In some cases, you may take on a loan, such as a mortgage, that is used to pay for a large purchase, such as a building. This type of loan may require a down payment, which is required by the lender in order to qualify for financing.
To represent a loan with a down payment, you'll need two separate entries in your forecast:
- An Asset entry, representing the item you're purchasing with the loan
- A Financing entry, representing the financed amount
Entry #1: Asset purchase
In this example, we're representing the purchase of a building, which costs $500,000. We made a $10,000 down payment to qualify for the mortgage. Then we'll use that mortgage to finance the balance due of $490,000.
The first step is to enter the asset purchase into your forecast:
- In the Forecast tab, click Assets. Click the Add Asset button:
- Name the asset. Click Next:
- For the example, it's common to choose One-time amount. Then enter the full amount of the asset purchase and the month the purchase takes place. (Don't take the down payment into account; enter the full price of the asset here.) Click Next:
- Choose Long term, and then set the useful life of the asset:
Note: for more on setting the useful life, see Depreciation and Amortization: Determining the useful life of an asset.

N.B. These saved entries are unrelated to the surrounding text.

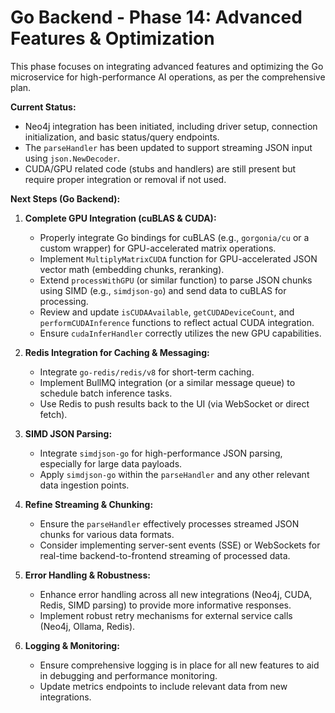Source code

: # Go Backend - Phase 14: Advanced Features & Optimization

This phase focuses on integrating advanced features and optimizing the Go microservice for high-performance AI operations, as per the comprehensive plan.

**Current Status:**
*   Neo4j integration has been initiated, including driver setup, connection initialization, and basic status/query endpoints.
*   The `parseHandler` has been updated to support streaming JSON input using `json.NewDecoder`.
*   CUDA/GPU related code (stubs and handlers) are still present but require proper integration or removal if not used.

**Next Steps (Go Backend):**

1.  **Complete GPU Integration (cuBLAS & CUDA):**
    *   Properly integrate Go bindings for cuBLAS (e.g., `gorgonia/cu` or a custom wrapper) for GPU-accelerated matrix operations.
    *   Implement `MultiplyMatrixCUDA` function for GPU-accelerated JSON vector math (embedding chunks, reranking).
    *   Extend `processWithGPU` (or similar function) to parse JSON chunks using SIMD (e.g., `simdjson-go`) and send data to cuBLAS for processing.
    *   Review and update `isCUDAAvailable`, `getCUDADeviceCount`, and `performCUDAInference` functions to reflect actual CUDA integration.
    *   Ensure `cudaInferHandler` correctly utilizes the new GPU capabilities.

2.  **Redis Integration for Caching & Messaging:**
    *   Integrate `go-redis/redis/v8` for short-term caching.
    *   Implement BullMQ integration (or a similar message queue) to schedule batch inference tasks.
    *   Use Redis to push results back to the UI (via WebSocket or direct fetch).

3.  **SIMD JSON Parsing:**
    *   Integrate `simdjson-go` for high-performance JSON parsing, especially for large data payloads.
    *   Apply `simdjson-go` within the `parseHandler` and any other relevant data ingestion points.

4.  **Refine Streaming & Chunking:**
    *   Ensure the `parseHandler` effectively processes streamed JSON chunks for various data formats.
    *   Consider implementing server-sent events (SSE) or WebSockets for real-time backend-to-frontend streaming of processed data.

5.  **Error Handling & Robustness:**
    *   Enhance error handling across all new integrations (Neo4j, CUDA, Redis, SIMD parsing) to provide more informative responses.
    *   Implement robust retry mechanisms for external service calls (Neo4j, Ollama, Redis).

6.  **Logging & Monitoring:**
    *   Ensure comprehensive logging is in place for all new features to aid in debugging and performance monitoring.
    *   Update metrics endpoints to include relevant data from new integrations.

- Click Save & Close to save the entry.
Entry #2: Financing for an asset purchase with a down payment
- Navigate to the Financing page now, by clicking Financing:
- Click Add Loan:
- Enter the name of this loan, and select the month when you received it:
- Now enter the amount of the loan. Note that the loan amount is less than the full value of the asset - in our example, the purchase price of our building is $500,000, but we are only financing $490,000 of that price. The balance of $10,000 was a cash down payment:
- Enter the interest percentage and length of the loan, and click Save & Close.
Do I need a forecast entry for my down payment?
You don't need to make a separate forecast entry for your down payment. Your asset entry represents the cash being spent, and the loan represents cash coming into the company to make that purchase. Since your asset purchase is more than your loan amount, the difference (the down payment amount) will automatically be calculated in your forecast as cash spent.